The Integrity of Financial Services Professionals in Canada, the UK and the USA

The results of the mini survey are in and evidently readers of this blog don't think highly (we Canadians are prone to under-statement!) of the integrity of financial services professionals in Canada. With 28% giving a fat zero out of five, more than the total of 27% who gave 3 or better, it would seem that the industry has a lot of improvement to make. Mind you, folk who DIY their finances may be somewhat more antagonistic to the industry than most people.

I had promised to show the results of surveys done of the financial services industry rating itself, so here goes. The source of the surveys is the CFA Institute, which manages and awards the Chartered Financial Analyst designation and whose About US includes this statement: "We promote the highest ethical standards..." What is interesting and useful is that the CFA Institute conducted the same survey in the three countries of Canada, the UK and the USA giving real comparative data. The complete surveys, all dated May 2007, are available for download in their Publications page.

What do the surveys say? You will likely not be surprised to learn that these folks rating their own industry think they are doing ok - on a scale of 1 (lowest) to 5, the ratings for all three countries are generally in the 3-4 range. But there are some amusingly revealing quotes ... from the US survey "... sell-side analysts themselves thought more of their ethical behavior than did survey respondents who were not sell-side analysts." Perhaps also not so surprising, hedge funds and private equity everywhere do a lot less well than the industry as a whole - from the UK survey, "Mirroring the concerns of other markets, individuals show the least confidence in ethical integrity of hedge fund and private equity practitioners." Their rating is everywhere in the 2s - below the adequate level. And remember, this is from people who are less likely to slam them.
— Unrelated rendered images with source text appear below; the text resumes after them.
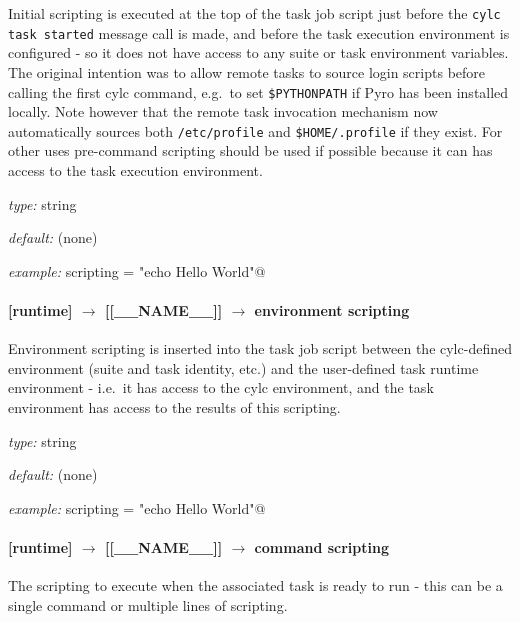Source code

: Initial scripting is executed at the top of the task job script just
before the \lstinline=cylc task started= message call is made, and
before the task execution environment is configured - so it does not
have access to any suite or task environment variables.  The original
intention was to allow remote tasks to source login scripts before
calling the first cylc command, e.g.\ to set \lstinline=$PYTHONPATH= if
Pyro has been installed locally. Note however that the remote task
invocation mechanism now automatically sources both
\lstinline=/etc/profile= and \lstinline=$HOME/.profile= if they exist. 
For other uses pre-command scripting should be used if possible because
it can has access to the task execution environment.
\begin{myitemize}
\item {\em type:} string
\item {\em default:} (none)
\item {\em example:} \lstinline@initial scripting = "echo Hello World"@
\end{myitemize}

\paragraph[environment scripting]{[runtime] $\rightarrow$ [[\_\_NAME\_\_]] $\rightarrow$ environment scripting}

Environment scripting is inserted into the task job script between
the cylc-defined environment (suite and task identity, etc.) and the 
user-defined task runtime environment - i.e.\ it has access to the 
cylc environment, and the task environment has access to the results of
this scripting.
\begin{myitemize}
\item {\em type:} string
\item {\em default:} (none)
\item {\em example:} \lstinline@environment scripting = "echo Hello World"@
\end{myitemize}

\paragraph[command scripting]{[runtime] $\rightarrow$ [[\_\_NAME\_\_]] $\rightarrow$ command scripting}

The scripting to execute when the associated task is ready to run - this
can be a single command or multiple lines of scripting.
In both Canada and the USA, people working inside the country thought less well of their ethics than those outside. Is this modesty? Or do outsiders not see the dirt? In the UK, it's the opposite - insiders think better of themselves than outsiders. Maybe they are right since the UK scores better across every sub-category of the survey, whether its themselves or outsiders doing the rating. The UK gets the silver medal (no one gets above 4 so no one deserves gold)! Canada gets bronze by a hair and the USA is out of the medals. The USA is let down by its people ratings - those hedge fund managers, corporate boards and corporate executives.

Choice quotes from the surveys:
Overall, compensation is prime motive for money managers as opposed to client interest. Some managers are more ethical than others.” — Sell-Side Analyst (Canada)
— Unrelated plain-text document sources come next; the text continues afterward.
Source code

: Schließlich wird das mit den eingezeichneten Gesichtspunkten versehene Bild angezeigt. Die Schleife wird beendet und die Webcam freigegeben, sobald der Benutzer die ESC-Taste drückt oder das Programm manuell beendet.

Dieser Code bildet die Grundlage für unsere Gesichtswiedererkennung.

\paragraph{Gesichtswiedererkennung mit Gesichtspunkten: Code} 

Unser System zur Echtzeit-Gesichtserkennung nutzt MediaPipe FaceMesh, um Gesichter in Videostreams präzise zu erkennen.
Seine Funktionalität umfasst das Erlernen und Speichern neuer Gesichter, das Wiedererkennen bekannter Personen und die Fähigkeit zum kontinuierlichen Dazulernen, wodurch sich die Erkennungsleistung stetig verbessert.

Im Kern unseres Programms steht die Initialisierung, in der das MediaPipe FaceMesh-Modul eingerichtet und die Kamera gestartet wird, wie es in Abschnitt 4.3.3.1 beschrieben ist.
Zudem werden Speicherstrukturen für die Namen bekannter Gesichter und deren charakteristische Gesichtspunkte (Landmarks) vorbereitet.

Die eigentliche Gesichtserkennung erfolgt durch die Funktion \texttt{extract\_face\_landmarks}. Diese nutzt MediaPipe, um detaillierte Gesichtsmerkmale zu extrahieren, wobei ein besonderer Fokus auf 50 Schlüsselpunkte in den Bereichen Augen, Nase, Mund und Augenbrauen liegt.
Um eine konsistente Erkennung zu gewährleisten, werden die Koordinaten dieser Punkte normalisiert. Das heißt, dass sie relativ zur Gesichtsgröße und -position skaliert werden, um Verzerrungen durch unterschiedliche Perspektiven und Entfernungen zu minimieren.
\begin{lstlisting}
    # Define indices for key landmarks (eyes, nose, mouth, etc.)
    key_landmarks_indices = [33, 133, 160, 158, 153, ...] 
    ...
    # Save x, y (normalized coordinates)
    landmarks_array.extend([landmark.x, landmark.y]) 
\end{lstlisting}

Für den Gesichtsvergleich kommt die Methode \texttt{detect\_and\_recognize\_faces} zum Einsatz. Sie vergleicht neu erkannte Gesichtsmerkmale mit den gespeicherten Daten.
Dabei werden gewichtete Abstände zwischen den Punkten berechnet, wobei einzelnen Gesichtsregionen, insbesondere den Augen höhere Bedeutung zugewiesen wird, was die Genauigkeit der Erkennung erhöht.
Hedge funds and private equity are so different—your question cannot be answered.” — Plan Sponsor (Canada)

Fiduciary duty is required. Fee disclosure needs to be mandatory. Education gap in financial planning’ sector needs to be addressed.” — Investment Consultant (Canada)

It seems like that in most firms, ethics are not a focus. This is especially true when ethics are at odds with firm profits.” — Investment Consultant (USA)
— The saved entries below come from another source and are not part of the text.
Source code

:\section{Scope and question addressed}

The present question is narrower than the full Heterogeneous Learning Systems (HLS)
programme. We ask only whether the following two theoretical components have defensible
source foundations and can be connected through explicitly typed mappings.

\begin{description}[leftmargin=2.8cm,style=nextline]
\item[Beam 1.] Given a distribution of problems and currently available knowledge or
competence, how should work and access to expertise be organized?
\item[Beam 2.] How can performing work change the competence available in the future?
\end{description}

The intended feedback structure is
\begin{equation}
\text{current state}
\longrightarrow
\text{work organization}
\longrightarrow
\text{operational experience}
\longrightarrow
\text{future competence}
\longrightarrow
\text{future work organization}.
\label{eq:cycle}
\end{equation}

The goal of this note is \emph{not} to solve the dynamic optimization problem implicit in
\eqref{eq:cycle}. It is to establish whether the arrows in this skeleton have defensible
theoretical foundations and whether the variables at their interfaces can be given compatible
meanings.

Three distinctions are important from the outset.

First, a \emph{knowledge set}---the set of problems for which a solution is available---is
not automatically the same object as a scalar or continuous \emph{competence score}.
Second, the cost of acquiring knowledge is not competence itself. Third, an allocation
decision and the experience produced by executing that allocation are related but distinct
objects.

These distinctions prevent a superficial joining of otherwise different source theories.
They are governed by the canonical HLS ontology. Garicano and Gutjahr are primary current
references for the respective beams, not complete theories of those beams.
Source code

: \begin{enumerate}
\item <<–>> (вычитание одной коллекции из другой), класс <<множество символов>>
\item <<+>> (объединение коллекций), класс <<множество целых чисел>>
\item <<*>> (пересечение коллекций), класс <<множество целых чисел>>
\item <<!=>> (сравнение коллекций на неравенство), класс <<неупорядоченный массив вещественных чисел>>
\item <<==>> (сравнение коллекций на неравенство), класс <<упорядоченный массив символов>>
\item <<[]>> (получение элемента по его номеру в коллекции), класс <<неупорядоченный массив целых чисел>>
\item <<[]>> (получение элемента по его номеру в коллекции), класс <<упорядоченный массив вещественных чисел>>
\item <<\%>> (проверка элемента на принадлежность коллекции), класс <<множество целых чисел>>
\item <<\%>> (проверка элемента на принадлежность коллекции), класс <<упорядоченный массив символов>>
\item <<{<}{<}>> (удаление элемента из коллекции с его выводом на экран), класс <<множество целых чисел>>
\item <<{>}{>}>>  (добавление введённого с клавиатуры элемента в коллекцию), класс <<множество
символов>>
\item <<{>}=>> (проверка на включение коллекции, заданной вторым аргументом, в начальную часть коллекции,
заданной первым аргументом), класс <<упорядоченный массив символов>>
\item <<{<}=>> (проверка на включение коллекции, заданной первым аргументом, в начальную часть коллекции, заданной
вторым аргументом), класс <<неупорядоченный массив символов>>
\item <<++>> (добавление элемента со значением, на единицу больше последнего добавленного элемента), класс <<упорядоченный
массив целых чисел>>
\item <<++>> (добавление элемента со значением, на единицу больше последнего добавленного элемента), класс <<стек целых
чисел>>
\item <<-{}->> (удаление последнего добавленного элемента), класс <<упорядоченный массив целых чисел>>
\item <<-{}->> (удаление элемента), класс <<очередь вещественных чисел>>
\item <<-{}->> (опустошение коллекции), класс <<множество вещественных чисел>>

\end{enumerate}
I believe most market participants have high ethical qualities, but some aspects of, and participants in, the industry do not always work in their clients’ best interest.” — Financial Advisor/Wealth Manager (under "Positive Comments" in the US survey)

Ethics, like charity, begins at home. The CFA has a fine looking Code of Ethics and Standards of Conduct, which includes sanctions for violations up to the loss of the CFA designation. I wonder how many disciplinary actions have been imposed lately.


Anonymous said...

I think the idea of a financial advisor being a "professional" like a doctor etc is a complete and utter joke.

There is nothing wrong with selling on commission but call a spade a spade so that investors know what's going on.

CanadianInvestor said...

FourP, You are right, there's nothing ethically wrong per se with selling. The problem is outright lies, or more subtly, failure to properly inform people about negatives. A good doctor always tells you if the operation might kill you and what the chances are that will happen. So should ethical salespeople.

In my opinion, there should be a place in the financial services industry for advisors who are both knowledgeable and unbiased in the way a doctor is. Just as you are not questioning whether the advice to have an operation is because the doctor makes more money if you do, so should you not ask the same question about buying life insurance, an annuity, or an investment fund.